**Rendered images with source text**
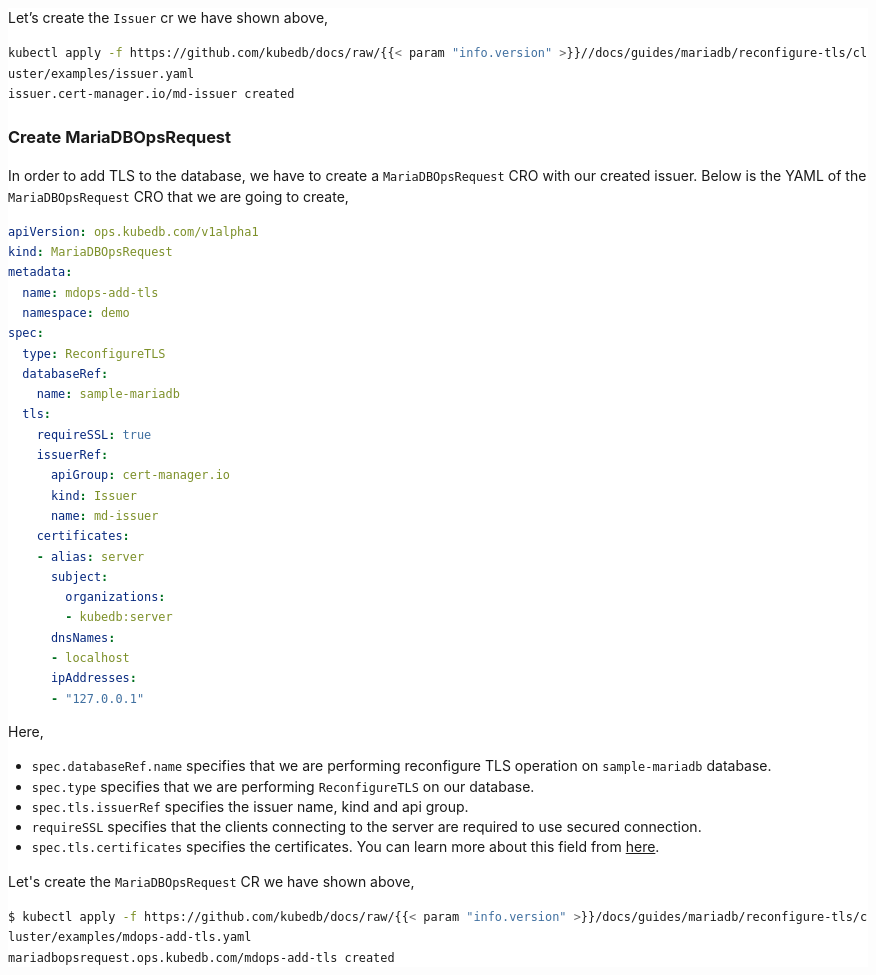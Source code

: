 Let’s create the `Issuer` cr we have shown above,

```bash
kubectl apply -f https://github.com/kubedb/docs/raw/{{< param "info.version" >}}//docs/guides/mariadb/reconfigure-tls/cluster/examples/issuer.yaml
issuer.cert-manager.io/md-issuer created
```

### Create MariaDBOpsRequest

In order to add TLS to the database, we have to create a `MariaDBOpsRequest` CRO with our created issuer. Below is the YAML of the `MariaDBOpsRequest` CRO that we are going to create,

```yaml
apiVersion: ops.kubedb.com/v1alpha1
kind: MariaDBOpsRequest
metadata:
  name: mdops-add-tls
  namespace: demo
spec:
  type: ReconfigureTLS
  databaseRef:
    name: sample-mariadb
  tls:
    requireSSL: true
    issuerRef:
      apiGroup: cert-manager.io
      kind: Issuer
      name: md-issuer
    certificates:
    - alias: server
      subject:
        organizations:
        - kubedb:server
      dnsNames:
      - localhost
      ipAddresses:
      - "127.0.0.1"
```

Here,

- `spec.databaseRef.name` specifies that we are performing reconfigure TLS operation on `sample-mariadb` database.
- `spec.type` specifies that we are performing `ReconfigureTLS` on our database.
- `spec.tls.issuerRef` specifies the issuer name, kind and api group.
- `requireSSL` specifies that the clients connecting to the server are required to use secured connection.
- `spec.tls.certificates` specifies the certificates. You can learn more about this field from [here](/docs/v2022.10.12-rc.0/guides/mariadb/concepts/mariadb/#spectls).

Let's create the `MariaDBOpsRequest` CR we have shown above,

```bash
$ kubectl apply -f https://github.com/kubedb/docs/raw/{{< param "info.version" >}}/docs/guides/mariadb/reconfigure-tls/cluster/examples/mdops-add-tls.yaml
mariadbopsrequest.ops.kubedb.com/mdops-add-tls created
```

**PROMPT**
Your task is to set down every entry exactly, leaving out any picture it contains.

**SOLUTION**
Source code

: Let’s create the `Issuer` cr we have shown above,

```bash
kubectl apply -f https://github.com/kubedb/docs/raw/{{< param "info.version" >}}//docs/guides/mariadb/reconfigure-tls/cluster/examples/issuer.yaml
issuer.cert-manager.io/md-issuer created
```

### Create MariaDBOpsRequest

In order to add TLS to the database, we have to create a `MariaDBOpsRequest` CRO with our created issuer. Below is the YAML of the `MariaDBOpsRequest` CRO that we are going to create,

```yaml
apiVersion: ops.kubedb.com/v1alpha1
kind: MariaDBOpsRequest
metadata:
  name: mdops-add-tls
  namespace: demo
spec:
  type: ReconfigureTLS
  databaseRef:
    name: sample-mariadb
  tls:
    requireSSL: true
    issuerRef:
      apiGroup: cert-manager.io
      kind: Issuer
      name: md-issuer
    certificates:
    - alias: server
      subject:
        organizations:
        - kubedb:server
      dnsNames:
      - localhost
      ipAddresses:
      - "127.0.0.1"
```

Here,

- `spec.databaseRef.name` specifies that we are performing reconfigure TLS operation on `sample-mariadb` database.
- `spec.type` specifies that we are performing `ReconfigureTLS` on our database.
- `spec.tls.issuerRef` specifies the issuer name, kind and api group.
- `requireSSL` specifies that the clients connecting to the server are required to use secured connection.
- `spec.tls.certificates` specifies the certificates. You can learn more about this field from [here](/docs/v2022.10.12-rc.0/guides/mariadb/concepts/mariadb/#spectls).

Let's create the `MariaDBOpsRequest` CR we have shown above,

```bash
$ kubectl apply -f https://github.com/kubedb/docs/raw/{{< param "info.version" >}}/docs/guides/mariadb/reconfigure-tls/cluster/examples/mdops-add-tls.yaml
mariadbopsrequest.ops.kubedb.com/mdops-add-tls created
```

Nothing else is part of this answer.